Comparing our Service to Others’

December 2014 Guidepost to Wholehearted Living
Cultivating Creativity: Letting Go of Comparison

If you compare yourself to others, you may become vain and bitter, for always there will be greater and lesser persons than yourself.
Max Ehrmann, from Desiderata (1924)

I’m all about informational interviewing & mentoring, and a firm believer that life experience is the most powerful of teachers. Therefore, sucking out as much wisdom as possible from people who have gone before me is something I am intrinsically drawn to. Over these first months in Nicaragua I’ve taken every chance possible to talk with fellow Peace Corps Volunteers about their experiences here in country. Heck, even before leaving the U.S. I had already talked with a handful of Returned Peace Corps Volunteers (RPCVs), including a TEFL RPCV that served in Nicaragua from 2011-2013.

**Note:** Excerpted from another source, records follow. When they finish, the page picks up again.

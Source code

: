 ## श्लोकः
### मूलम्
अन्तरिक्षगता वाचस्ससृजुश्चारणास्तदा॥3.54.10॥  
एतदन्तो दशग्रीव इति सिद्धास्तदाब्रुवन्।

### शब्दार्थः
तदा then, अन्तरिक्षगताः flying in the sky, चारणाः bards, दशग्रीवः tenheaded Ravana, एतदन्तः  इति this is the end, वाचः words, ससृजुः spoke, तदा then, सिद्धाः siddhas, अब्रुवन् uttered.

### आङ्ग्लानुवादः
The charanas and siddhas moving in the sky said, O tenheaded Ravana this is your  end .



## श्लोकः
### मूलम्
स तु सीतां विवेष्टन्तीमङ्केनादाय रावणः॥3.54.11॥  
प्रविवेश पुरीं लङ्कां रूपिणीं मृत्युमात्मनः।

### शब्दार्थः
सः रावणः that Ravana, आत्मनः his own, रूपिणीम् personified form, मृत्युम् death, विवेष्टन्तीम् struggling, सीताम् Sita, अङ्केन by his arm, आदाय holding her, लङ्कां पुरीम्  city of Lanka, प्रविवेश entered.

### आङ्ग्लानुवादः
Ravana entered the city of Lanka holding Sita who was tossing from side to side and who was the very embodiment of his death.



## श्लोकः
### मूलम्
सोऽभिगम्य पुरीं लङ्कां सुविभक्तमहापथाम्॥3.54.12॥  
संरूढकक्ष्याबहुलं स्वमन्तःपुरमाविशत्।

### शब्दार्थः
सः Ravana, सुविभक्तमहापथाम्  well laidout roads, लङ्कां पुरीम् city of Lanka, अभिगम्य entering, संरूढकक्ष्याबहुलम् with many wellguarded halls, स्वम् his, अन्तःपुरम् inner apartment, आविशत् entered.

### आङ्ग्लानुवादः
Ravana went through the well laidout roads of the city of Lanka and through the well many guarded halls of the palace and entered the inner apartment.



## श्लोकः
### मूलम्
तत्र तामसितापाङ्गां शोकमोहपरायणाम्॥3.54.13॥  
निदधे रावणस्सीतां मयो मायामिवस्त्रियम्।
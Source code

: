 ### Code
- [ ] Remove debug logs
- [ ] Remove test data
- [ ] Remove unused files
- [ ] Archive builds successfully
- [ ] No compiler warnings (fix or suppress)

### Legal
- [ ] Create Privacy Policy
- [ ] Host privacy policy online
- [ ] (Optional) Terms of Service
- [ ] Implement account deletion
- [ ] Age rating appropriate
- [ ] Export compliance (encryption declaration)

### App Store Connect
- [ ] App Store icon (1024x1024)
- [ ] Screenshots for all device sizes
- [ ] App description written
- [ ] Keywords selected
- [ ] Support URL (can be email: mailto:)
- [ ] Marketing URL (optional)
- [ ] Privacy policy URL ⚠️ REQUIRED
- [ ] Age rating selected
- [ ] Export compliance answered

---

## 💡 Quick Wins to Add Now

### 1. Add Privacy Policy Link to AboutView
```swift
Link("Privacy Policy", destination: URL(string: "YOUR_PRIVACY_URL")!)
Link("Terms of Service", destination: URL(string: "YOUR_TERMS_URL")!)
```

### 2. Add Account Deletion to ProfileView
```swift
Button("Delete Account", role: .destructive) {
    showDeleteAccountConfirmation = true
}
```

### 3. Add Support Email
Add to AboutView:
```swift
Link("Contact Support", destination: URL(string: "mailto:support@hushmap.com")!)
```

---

I’ve loved these conversations, but once Emily and I were thrust from the neatly structured nest of Pre-Service Training I started noticing that these conversations had taken on a more emotionally charged quality. In the uncomfortable space of wondering if I’m doing this Peace Corps Volunteer thing right, I noticed the power that the responses of my colleagues had over me. For example, a volunteer in a previous group told Emily and I that, due to specific circumstances at her site, she didn’t go to school during her first three months. Instead she focused on learning how to cook, walking around the community, and enjoying some down time. This made me feel great! I thought, “Dang, I’ve been observing classes and going to the school at least twice a week! I’m doing awesomely!”

But then we met up, over breakfast, with a TEFL volunteer in our group, and as she tells us about her weekly meetings with the English teachers in her area, the youth group she has started, the co-teaching she is already doing, and her relationship with her host family, I can feel the self-critical questions rebounding against my skull, “What have you been doing here these past few weeks, Andrew? You thought that cooking guiso de pipian counted as integration, but look at what you should’ve been spending your time doing!”

Thank goodness for tea and Emily. We’ve spent some wonderful Sunday mornings drinking tea, and discussing (in Spanish) personal and professional expectations that we each have for this time in Nicaragua. Taking that time to slow down and process our myriad of thoughts and feelings throughout these early days of our service has been so helpful. Our situation is completely unique here in Estelí, and we will continually do the best we can at any given point in time. Every Peace Corps experience is different.

I can’t help but want to learn from the experiences of others, and since I’m human I’ll likely find myself making comparisons. I think the lesson here is to take everything into perspective, and realize that each PCV brings different skills, experiences, and knowledge to their service. Likewise, each site has unique opportunities and challenges that will affect all volunteers in different ways. Now, instead of feeling crummy when I hear something awesome that a volunteer has done, I keep in mind those aspects and try to use their experience to inspire and motivate me to make a bigger impact, meet another neighbor, or pause and savor this experience that I am living in Nicaragua.

Beyond a wholesome discipline be gentle with yourself. You are a child of the universe, no less than the trees and the stars; you have the right to be here.
Max Ehrmann, from Desiderata (1924)


We would love to hear what you think about this guidepost:  
+ What ways are you comparing yourself to others?
+ How can you cultivate authentic creativity in your own life?
Read/join the discussion here.


8 thoughts on “Comparing our Service to Others’”

  1. Hmmm that initial quote is so good. I frequently compare how I complete a task to how someone else does it and I can be very vain to the point of believing that my way is the right and only way. This belief can be so strong that sometimes I will act on it. This belief conflicts with my other strong belief that there are many different t learning styles that shape how people navigate their world and that this diversity is what makes the world beautiful and effective at creating wonders.
    I’m learning to take a more passive role when I teach and instruct and leaving space for people to bring in their unique method to enhance the project.